For this blog post on War Horse actor and horse puppeteer Ariel Heller, I was all set to celebrate his teenage career in archery - to tell you that from the ages of 10 to 18 he won 10 national championships in that sport, and that, in 2000, at the age of 16, he won a gold medal at the outdoor world championships in France. But then he mentioned go-cart racing.

"I had gotten interested in archery at the age of 8," Heller told me the other evening, as we sat amidst the restful grove of trees, in front of LCT's plaza level, that I've always thought could serve as a setting for a roving-band production of Abridged Chekhov. "My father shot recreationally, and my brother Caleb and I started to take up the sport. That didn't last long, however, because go-carts came into our lives." 

As I was conjuring up images of young lads in New Hampshire - Heller grew up near the town of Wilton - putt-putting down bucolic small-town streets behind the wheels of harmless soap-box specials, I asked Heller how fast the vehicles could travel. "Up to 45 miles per hour," he replied. 

And what did Heller's mother - who, like his father, had grown up in New York City - think of her nine-year-old zooming around at near-freeway velocity? "It was all so dangerous that she couldn't take it," he replied. "After a year or two we sold the carts and went back to archery." 

And so I, too, must return there. I asked Heller what he had taken away from all his time on the range. "Doing something every day teaches you a tremendous amount of discipline that you can apply to almost anything else in your life." The physical training - a kind of rigor roughly similar to what he and all the other hard-working horse teams in War Horse undergo eight times a week - is only the beginning, though. 

"Once you get to the top level in any activity," Heller said, "there is a tremendous amount of pressure. Doing well becomes a matter of mental strength." To handle the pressure during his archery days, Heller and his father and brother devised a training program based on Lanny R. Bassham's book With Winning in Mind: The Mental Management System. They also consulted with outside coaches. One of them was in Connecticut, another in Illinois. 

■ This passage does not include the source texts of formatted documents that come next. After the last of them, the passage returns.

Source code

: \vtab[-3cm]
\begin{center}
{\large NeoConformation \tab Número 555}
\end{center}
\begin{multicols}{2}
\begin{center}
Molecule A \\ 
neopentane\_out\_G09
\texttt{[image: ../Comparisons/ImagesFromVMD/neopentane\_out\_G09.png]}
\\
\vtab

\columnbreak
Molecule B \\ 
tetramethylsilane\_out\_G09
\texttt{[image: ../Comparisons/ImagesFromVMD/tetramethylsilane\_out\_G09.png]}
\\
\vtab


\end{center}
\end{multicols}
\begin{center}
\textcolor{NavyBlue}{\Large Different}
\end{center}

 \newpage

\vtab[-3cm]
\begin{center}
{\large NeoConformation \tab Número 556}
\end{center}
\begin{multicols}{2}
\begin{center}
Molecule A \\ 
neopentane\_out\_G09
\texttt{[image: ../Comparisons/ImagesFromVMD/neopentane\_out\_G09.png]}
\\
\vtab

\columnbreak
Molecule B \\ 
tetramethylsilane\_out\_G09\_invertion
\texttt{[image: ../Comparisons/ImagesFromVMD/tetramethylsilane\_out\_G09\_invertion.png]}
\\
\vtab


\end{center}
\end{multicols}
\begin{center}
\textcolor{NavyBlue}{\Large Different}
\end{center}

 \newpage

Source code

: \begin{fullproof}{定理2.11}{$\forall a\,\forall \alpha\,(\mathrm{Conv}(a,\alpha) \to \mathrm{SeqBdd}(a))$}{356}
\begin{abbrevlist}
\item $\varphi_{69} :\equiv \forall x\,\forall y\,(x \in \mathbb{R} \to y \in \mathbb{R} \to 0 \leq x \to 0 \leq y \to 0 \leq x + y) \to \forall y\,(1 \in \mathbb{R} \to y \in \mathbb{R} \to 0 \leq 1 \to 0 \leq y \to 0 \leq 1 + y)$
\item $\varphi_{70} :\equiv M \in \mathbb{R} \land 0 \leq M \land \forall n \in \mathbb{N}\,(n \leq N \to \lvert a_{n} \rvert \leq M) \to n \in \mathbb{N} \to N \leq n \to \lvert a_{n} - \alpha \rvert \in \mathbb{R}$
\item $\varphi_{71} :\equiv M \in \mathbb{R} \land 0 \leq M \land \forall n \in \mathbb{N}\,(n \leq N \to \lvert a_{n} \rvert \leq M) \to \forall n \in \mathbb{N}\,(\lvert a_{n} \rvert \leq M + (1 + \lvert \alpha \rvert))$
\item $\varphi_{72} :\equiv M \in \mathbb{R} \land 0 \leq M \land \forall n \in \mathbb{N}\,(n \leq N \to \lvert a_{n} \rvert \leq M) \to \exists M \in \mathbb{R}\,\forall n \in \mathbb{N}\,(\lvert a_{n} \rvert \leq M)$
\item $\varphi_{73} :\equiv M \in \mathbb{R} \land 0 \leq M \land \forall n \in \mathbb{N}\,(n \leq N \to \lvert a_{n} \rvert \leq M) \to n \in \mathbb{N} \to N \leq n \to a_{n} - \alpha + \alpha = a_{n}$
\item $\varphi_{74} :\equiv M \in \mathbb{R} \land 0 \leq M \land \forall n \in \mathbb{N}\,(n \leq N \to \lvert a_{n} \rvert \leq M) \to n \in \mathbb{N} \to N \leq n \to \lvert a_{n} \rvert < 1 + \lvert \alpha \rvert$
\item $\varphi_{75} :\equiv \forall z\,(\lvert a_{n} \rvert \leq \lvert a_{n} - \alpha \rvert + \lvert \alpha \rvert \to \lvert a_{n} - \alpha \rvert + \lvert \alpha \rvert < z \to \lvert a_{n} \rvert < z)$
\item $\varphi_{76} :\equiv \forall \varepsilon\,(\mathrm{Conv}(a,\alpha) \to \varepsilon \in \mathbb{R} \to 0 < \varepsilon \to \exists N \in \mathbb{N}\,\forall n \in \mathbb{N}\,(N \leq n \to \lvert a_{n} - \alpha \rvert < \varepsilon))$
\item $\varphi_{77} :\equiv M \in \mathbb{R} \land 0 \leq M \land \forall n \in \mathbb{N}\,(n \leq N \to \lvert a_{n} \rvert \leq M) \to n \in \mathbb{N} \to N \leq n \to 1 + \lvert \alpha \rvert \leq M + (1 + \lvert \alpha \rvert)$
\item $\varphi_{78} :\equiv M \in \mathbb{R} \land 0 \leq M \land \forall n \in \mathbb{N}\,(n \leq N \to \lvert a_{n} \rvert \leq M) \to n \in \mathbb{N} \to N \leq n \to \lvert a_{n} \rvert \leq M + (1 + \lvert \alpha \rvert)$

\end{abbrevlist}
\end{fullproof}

Even though I had already learned that Heller had been used to traveling far-flung distances to compete - this routine was one of the reasons he was home schooled during his middle-school and high-school years - I thought that his jumping on a plane frequently to consult with a coach seemed a stretch. "We didn't need to see a coach all the time," he explained. "It's like what happened to us recently with War Horse. After the show opened in April, the directors went away. In June, they came back and fine-tuned things. That's what we did with our archery coaches: from time to time, we got a fine-tuning."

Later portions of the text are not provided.